Alors qu'elle doit donner une conférence dans la région où elle a grandi, Meredith Neukirchen loue une voiture. Un voyage sur un coup de tête qui signe le début d'une spirale étrange pour cette brillante intellectuelle, présidente d'université...

Dans ma volonté de vider de ma PAL les livres qui y traînent depuis parfois plusieurs années, j'ai sorti Mudwoman, acheté quelques temps après la lecture de Nous étions les Mulvaney. Peut-être n'était-ce pas le bon moment pour lire ce livre (probablement d'ailleurs vu la période que nous vivons...), mais il est clair que j'ai l'impression d'être passée en partie à côté de ce roman...

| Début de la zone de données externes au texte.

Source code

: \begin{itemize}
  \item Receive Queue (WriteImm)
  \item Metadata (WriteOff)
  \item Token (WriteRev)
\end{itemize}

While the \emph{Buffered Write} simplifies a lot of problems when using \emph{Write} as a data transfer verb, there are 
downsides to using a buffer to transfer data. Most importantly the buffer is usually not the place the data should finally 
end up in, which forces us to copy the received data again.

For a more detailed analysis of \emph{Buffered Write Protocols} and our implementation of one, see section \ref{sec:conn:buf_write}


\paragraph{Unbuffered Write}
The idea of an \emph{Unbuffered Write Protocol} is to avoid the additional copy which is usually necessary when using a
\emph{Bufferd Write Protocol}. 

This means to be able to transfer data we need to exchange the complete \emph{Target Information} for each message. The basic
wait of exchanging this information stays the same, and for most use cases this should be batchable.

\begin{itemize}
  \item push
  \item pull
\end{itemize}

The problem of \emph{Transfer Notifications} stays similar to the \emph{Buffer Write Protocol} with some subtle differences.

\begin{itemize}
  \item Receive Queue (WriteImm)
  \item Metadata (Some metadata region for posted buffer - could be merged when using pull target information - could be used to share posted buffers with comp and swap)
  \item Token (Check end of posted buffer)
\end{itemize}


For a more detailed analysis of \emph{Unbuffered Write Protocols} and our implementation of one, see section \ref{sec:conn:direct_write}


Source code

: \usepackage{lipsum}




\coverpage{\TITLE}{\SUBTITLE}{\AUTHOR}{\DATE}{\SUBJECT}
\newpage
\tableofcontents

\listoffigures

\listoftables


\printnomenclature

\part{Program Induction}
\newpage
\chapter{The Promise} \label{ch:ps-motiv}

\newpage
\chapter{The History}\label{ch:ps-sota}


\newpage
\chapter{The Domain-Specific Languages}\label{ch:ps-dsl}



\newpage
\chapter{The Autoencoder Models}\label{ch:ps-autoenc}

Joyce Carol Oates met en scène une femme indépendante, à qui tout semble réussir. La quarantaine, Meredith est présidente d'une prestigieuse université. Diplômée de philosophie, elle a fait de brillantes études. Sa vie sentimentale est centrée sur son amant astronaute et marié, mais elle semble heureuse dans cet équilibre qui lui laisse le temps de s'investir professionnellement. Jusqu'au jour où l'histoire de Meredith ressurgit, où l'équilibre se révèle beaucoup plus fragile qu'il n'y paraît, où la corde sur laquelle Meredith marchait semble se rompre.

Au fil des chapitres, l'autrice monte une histoire trouble, dans laquelle le lecteur en vient à ne plus savoir ce qui est réel de ce qui est folie. Meredith flanche, mais le lecteur ne le comprend pas immédiatement. Il capte à partir d'indices que ce qui est relaté ne peut être vrai. A moins que ce ne soit ce qu'on lui a relaté jusqu'à présent ? C'est un roman qui vient explorer les troubles provoqués par la violence dans l'enfance, la résilience et la notion de deuil (ou de rejet du deuil...). 

Je dois reconnaître à Joyce Carol Oates un réel talent pour raconter l'installation de cette folie, de cette déstabilisation profonde, ce mal-être insidieux, qui rend le reste anecdotique, qui vient modifier la perception du monde de Meredith. Mais justement parce qu'elle le raconte très bien, Mudwoman est un roman glaçant, difficile, que j'ai probablement tenu volontairement à distance pour qu'il ne me touche pas trop. Une expérience étrange : j'ai conscience d'avoir lu un bon bouquin, mais non, je ne l'ai pas aimé.

Texte © Miss Alfie 2021.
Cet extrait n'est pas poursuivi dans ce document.